Image info is added to the database via a form (method="post"):
<textarea name="txtTitle" cols="50" rows="5" id="txtTitle">

if the form ISSET, then:
$imgTitle = $_POST['txtTitle'];

and then finally, the table is updated with no further data manipulation:
$sql = "INSERT INTO tbl_image (im_title) VALUES ('$imgTitle')";

Later, the data is output as such:
<?php echo $image['im_title']; ?>
<?php echo htmlspecialchars($image['im_description']); ?>

Why would they use htmlspecialchars only on the im_description field and not on the title field (both are text?). Is this something that all output fields should be wrapped in?

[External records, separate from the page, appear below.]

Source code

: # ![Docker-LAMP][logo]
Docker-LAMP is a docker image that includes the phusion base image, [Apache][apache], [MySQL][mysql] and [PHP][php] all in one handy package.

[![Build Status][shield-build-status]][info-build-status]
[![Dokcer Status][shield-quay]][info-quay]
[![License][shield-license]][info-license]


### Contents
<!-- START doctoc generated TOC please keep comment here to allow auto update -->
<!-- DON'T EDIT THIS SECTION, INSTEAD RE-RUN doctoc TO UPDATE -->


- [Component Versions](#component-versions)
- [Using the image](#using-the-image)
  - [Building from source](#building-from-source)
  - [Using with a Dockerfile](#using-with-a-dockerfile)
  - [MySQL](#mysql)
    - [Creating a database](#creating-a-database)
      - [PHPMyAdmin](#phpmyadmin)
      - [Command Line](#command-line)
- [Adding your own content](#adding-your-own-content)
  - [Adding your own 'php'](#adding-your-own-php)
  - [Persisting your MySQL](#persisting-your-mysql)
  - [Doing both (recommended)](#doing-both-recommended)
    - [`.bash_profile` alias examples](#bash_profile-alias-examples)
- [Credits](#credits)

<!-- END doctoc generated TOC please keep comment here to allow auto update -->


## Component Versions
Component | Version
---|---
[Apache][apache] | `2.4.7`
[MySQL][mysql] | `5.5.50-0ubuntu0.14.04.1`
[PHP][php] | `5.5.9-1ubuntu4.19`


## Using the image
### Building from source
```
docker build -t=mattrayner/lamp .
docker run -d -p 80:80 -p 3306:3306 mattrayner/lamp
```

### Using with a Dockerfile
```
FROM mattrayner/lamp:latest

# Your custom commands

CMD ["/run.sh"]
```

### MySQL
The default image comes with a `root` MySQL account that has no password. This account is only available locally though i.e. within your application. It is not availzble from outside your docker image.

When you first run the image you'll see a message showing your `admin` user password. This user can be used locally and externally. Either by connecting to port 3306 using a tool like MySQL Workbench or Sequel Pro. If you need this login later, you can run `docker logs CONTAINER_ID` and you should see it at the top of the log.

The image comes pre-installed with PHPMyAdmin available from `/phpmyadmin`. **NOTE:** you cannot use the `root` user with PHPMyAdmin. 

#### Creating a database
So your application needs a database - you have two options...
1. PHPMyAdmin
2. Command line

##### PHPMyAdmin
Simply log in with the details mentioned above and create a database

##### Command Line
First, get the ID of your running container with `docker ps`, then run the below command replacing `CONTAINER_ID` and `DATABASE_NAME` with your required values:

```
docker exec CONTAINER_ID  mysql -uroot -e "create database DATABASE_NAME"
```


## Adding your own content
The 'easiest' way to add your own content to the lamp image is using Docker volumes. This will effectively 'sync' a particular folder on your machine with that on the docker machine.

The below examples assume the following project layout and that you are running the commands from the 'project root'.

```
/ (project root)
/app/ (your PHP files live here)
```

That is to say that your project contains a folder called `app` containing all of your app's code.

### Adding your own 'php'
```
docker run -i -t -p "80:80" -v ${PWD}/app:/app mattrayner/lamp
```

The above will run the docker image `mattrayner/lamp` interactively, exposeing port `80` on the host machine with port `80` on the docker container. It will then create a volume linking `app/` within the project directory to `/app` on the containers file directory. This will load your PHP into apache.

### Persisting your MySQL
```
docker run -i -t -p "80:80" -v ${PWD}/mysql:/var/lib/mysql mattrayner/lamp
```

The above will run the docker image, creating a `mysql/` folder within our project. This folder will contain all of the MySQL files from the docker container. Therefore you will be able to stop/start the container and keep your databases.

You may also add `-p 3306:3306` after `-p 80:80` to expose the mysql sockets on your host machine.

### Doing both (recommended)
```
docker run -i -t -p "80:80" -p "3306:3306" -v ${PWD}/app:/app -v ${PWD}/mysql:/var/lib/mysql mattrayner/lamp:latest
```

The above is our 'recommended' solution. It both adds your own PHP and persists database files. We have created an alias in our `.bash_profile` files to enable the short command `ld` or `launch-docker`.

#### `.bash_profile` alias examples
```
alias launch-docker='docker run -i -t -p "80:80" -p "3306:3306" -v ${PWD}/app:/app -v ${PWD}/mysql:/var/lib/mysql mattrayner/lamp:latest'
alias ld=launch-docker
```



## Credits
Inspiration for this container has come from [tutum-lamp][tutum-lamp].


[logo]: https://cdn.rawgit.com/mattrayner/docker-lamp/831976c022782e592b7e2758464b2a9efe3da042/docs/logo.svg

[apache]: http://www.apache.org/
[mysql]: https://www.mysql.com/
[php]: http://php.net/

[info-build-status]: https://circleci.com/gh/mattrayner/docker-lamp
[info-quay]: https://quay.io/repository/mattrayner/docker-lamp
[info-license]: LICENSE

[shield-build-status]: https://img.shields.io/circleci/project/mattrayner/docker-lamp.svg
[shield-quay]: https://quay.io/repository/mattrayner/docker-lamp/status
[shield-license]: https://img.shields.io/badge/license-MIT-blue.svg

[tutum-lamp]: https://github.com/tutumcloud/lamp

And... the code chokes on apostrophe's, how do I fix that?

NogDog

The "chokes on apostrophes" may be due to depending on "magic_quotes_gpc" being enabled. To make your code magic-quotes-neutral, you can do something like:

<?php
if(get_magic_quotes_gpc())
{
   function undo_magic_quotes(&$val, $key)
   {
      $val = stripslashes($val);
   }
   array_walk_recursive($_GET, 'undo_magic_quotes');
   array_walk_recursive($_POST, 'undo_magic_quotes');
   array_walk_recursive($_COOKIE, 'undo_magic_quotes');
}
// rest of code...
?>

You then need to make sure that all user-supplied values are properly escaped for the DBMS you are using. If using the MySQL functions, you should use [man]mysql_real_escape_string/man. If using the MySQLi or PDO extension, you can instead use prepared statements with bound input variables (see [man]mysql_stmt_bind_param[/man]).

As far as the htmlspecialchars(), I would agree that it probably should be used for both outputs, unless there are factors I'm unaware of which would argue against it.